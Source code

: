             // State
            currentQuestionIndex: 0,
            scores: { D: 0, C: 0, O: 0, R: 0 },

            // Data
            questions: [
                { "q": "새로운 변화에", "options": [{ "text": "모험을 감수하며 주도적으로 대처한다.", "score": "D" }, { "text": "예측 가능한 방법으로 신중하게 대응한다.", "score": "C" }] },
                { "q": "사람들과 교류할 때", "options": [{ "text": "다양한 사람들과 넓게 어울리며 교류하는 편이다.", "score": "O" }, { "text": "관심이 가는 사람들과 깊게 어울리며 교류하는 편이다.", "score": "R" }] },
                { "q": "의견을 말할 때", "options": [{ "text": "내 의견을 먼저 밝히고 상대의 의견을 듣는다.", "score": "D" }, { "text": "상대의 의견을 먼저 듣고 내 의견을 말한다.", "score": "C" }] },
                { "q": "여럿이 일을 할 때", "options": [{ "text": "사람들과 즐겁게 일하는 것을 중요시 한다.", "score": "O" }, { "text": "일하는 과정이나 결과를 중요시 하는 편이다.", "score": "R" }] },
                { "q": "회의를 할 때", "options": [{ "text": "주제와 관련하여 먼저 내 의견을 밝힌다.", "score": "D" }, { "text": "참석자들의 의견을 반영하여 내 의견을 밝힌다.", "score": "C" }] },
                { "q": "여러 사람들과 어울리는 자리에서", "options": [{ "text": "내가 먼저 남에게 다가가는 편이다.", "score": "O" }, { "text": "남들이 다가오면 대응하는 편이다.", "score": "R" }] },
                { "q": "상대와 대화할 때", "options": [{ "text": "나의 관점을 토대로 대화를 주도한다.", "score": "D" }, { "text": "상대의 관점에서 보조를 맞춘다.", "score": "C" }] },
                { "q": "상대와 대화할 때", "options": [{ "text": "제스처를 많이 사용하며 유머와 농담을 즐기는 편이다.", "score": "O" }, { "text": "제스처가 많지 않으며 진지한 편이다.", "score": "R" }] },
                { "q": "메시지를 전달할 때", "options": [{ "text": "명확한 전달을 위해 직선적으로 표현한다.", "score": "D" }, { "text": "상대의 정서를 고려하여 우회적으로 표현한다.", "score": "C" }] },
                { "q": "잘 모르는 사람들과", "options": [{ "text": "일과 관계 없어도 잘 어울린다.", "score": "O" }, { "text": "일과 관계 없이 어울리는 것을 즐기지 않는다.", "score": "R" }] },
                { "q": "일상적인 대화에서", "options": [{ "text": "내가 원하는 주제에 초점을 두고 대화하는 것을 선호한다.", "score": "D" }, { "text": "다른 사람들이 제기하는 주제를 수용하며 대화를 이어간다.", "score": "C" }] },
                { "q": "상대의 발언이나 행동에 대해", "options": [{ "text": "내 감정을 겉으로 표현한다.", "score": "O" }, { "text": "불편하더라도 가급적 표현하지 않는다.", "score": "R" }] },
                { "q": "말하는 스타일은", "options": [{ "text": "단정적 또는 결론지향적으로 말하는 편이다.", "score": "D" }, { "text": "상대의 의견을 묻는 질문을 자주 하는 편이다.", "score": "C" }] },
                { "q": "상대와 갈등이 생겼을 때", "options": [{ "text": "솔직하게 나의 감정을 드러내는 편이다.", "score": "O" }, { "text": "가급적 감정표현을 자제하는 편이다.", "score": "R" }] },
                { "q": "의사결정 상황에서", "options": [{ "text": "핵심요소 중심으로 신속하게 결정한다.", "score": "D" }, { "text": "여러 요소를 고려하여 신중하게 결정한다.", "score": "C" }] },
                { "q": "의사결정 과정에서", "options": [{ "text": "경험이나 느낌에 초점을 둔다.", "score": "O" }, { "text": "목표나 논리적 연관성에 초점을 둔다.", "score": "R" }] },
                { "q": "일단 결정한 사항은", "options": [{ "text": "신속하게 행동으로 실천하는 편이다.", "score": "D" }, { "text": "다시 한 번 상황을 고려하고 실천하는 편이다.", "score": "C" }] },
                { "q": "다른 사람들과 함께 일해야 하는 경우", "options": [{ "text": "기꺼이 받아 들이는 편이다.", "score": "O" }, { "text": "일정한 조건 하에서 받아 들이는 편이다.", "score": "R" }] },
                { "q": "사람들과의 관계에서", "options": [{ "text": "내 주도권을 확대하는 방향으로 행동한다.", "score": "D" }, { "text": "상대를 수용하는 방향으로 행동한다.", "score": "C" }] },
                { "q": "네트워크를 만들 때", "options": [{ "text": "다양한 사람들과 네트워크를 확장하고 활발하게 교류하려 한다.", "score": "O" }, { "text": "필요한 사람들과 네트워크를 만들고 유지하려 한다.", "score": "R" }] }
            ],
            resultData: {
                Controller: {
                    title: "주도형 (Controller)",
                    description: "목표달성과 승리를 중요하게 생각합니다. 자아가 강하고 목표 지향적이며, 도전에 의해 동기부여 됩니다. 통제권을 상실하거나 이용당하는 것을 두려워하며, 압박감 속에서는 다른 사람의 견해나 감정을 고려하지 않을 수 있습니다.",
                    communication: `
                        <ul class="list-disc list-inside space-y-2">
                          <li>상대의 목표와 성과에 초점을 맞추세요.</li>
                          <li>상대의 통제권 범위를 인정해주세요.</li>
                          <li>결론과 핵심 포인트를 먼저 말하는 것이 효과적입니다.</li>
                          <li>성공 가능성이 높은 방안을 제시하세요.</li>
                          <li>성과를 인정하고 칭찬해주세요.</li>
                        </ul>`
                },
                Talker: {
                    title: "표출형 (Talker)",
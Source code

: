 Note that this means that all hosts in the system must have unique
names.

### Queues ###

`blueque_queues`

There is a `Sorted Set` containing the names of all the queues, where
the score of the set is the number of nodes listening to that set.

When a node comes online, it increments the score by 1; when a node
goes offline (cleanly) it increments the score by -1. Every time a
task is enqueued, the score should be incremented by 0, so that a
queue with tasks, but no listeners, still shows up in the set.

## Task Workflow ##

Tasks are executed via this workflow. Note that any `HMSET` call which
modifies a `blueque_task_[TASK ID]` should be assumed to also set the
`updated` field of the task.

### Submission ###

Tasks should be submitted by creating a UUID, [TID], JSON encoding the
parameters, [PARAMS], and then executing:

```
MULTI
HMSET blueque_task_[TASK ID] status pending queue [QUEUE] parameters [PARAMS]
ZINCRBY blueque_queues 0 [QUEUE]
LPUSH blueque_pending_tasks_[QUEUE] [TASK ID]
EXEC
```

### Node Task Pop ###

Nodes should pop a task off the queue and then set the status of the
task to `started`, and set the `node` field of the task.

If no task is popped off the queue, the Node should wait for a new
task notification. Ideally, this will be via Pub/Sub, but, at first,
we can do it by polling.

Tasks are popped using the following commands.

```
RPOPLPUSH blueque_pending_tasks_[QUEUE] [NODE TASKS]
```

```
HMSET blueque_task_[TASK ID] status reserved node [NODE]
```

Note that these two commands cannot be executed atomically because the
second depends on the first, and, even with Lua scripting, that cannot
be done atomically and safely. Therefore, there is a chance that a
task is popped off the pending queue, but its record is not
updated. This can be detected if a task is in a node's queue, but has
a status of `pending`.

---------------

**Work required:**
Each line in the records above with "신중하게" must be returned.

**Written solution:**
                { "q": "새로운 변화에", "options": [{ "text": "모험을 감수하며 주도적으로 대처한다.", "score": "D" }, { "text": "예측 가능한 방법으로 신중하게 대응한다.", "score": "C" }] },
                { "q": "의사결정 상황에서", "options": [{ "text": "핵심요소 중심으로 신속하게 결정한다.", "score": "D" }, { "text": "여러 요소를 고려하여 신중하게 결정한다.", "score": "C" }] },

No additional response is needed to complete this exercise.